The app introduces a functionality that a self contained copy of the htmlwidget as an html file with your data and specifications you set from the UI, so it can be embedded in webpages, blogposts and online web appendices for academic publications.
You can see some of ‘s capabilities in the following 40 seconds video:
Running the app/gadget
The application has an import interface as part of the application which currently supports csv, txt, tab, xls, xlsx, rd, rda. You can start the app using:
library(shiny) library(heatmaply) # If you didn't get shinyHeatmaply yet, you can run it through github: # runGitHub("yonicd/shinyHeatmaply",subdir = 'inst/shinyapp') # or just use your locally installed package: library(shinyHeatmaply) runApp(system.file("shinyapp", package = "shinyHeatmaply"))

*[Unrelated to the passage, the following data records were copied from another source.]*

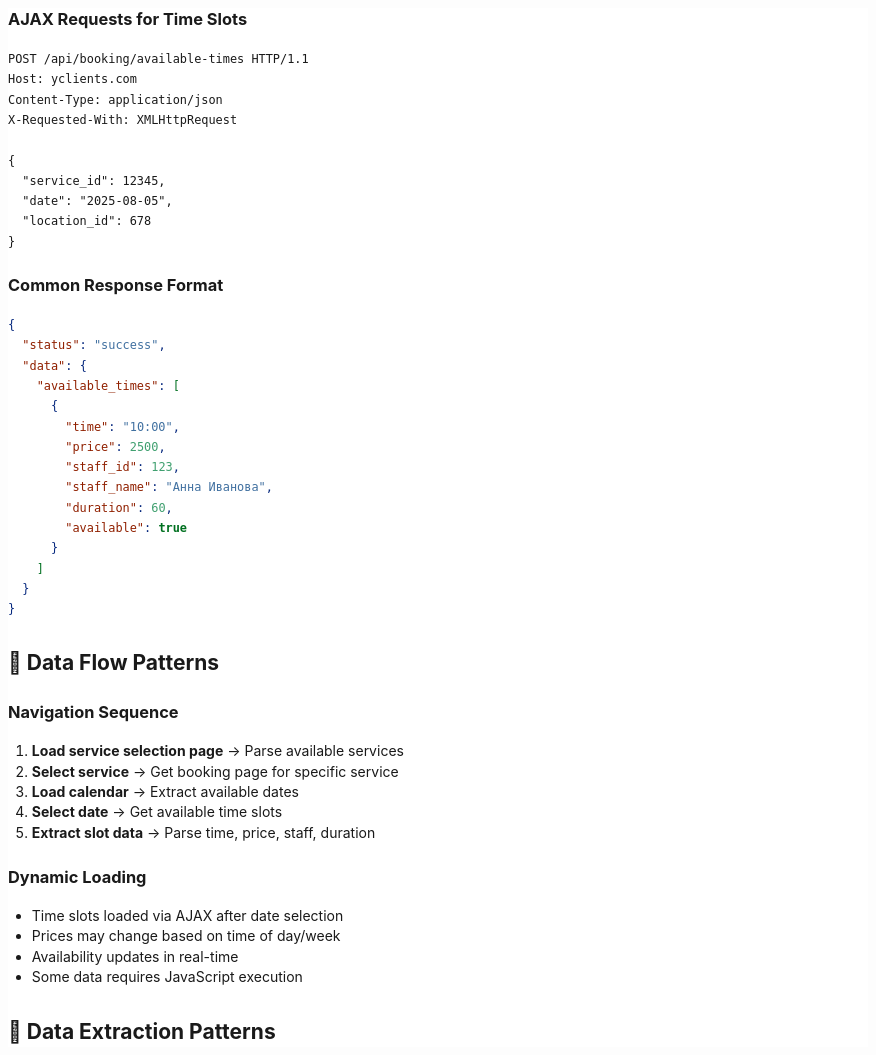### **AJAX Requests for Time Slots**
```http
POST /api/booking/available-times HTTP/1.1
Host: yclients.com
Content-Type: application/json
X-Requested-With: XMLHttpRequest

{
  "service_id": 12345,
  "date": "2025-08-05",
  "location_id": 678
}
```

### **Common Response Format**
```json
{
  "status": "success",
  "data": {
    "available_times": [
      {
        "time": "10:00",
        "price": 2500,
        "staff_id": 123,
        "staff_name": "Анна Иванова",
        "duration": 60,
        "available": true
      }
    ]
  }
}
```

## 🔄 Data Flow Patterns

### **Navigation Sequence**
1. **Load service selection page** → Parse available services
2. **Select service** → Get booking page for specific service
3. **Load calendar** → Extract available dates
4. **Select date** → Get available time slots
5. **Extract slot data** → Parse time, price, staff, duration

### **Dynamic Loading**
- Time slots loaded via AJAX after date selection
- Prices may change based on time of day/week
- Availability updates in real-time
- Some data requires JavaScript execution

## 🎨 Data Extraction Patterns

The gadget is called from the R console and accepts input arguments. The object defined as the input to the shinyHeatmaply gadget is a data.frame or a list of data.frames. You can start it using the following code:
library(shinyHeatmaply) #single data.frame data(mtcars) launch_heatmaply(mtcars) #list data(iris) launch_heatmaply(list('Example1'=mtcars,'Example2'=iris))
牵手常德棋牌官方下载You can see an example of . Or view the following iframe:
We would love to get your feedback!
For or feature requests, please visit the .
Post post credit:牵手常德棋牌官方下载 shinyHeatmaply was made thanks to the dedication of , and based on recent features added to heatmaply by . I am very grateful to them both. This could also not be made possible by the amazing work of the RStudio’s team on , and of on . And lastly, to my adviser for his support and advices.